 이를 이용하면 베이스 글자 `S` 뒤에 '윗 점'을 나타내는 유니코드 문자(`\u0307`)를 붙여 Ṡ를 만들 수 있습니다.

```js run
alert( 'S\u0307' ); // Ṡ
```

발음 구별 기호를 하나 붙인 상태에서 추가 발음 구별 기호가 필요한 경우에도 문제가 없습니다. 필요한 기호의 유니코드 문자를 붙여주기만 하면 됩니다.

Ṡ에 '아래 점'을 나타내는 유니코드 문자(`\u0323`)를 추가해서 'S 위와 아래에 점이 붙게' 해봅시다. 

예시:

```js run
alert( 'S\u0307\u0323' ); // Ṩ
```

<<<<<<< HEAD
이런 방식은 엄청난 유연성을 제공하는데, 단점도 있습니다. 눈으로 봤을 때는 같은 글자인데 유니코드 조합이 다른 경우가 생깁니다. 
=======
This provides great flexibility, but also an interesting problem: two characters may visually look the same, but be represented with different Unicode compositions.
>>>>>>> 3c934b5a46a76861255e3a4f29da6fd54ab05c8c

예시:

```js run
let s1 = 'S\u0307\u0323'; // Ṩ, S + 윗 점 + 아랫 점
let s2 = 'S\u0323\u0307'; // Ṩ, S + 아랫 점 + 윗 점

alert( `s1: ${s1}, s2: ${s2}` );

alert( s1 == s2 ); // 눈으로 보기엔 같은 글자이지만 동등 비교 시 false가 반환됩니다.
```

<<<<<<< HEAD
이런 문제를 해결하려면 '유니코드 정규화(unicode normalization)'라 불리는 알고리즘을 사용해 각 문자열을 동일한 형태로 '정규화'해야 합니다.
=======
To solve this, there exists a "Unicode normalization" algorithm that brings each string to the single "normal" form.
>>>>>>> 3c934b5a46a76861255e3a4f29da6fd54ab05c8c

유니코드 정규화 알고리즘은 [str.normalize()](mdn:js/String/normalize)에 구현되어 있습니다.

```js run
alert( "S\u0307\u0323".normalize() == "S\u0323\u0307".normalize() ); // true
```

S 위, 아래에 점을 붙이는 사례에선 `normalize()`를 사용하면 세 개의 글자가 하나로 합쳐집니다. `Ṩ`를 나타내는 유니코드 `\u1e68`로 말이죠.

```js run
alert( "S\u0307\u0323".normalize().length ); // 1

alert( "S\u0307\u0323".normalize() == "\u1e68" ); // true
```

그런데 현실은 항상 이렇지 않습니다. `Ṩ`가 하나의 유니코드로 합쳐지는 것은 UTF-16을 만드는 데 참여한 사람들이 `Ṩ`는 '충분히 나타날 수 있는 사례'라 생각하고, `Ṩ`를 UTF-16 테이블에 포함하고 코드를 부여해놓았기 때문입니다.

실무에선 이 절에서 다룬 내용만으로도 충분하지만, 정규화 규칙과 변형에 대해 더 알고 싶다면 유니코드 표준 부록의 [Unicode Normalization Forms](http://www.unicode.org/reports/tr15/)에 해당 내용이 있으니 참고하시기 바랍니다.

..........

Your response should be the lines of the entries above that include the string "있습니다".

## Response area
 이를 이용하면 베이스 글자 `S` 뒤에 '윗 점'을 나타내는 유니코드 문자(`\u0307`)를 붙여 Ṡ를 만들 수 있습니다.
이런 방식은 엄청난 유연성을 제공하는데, 단점도 있습니다. 눈으로 봤을 때는 같은 글자인데 유니코드 조합이 다른 경우가 생깁니다. 
유니코드 정규화 알고리즘은 [str.normalize()](mdn:js/String/normalize)에 구현되어 있습니다.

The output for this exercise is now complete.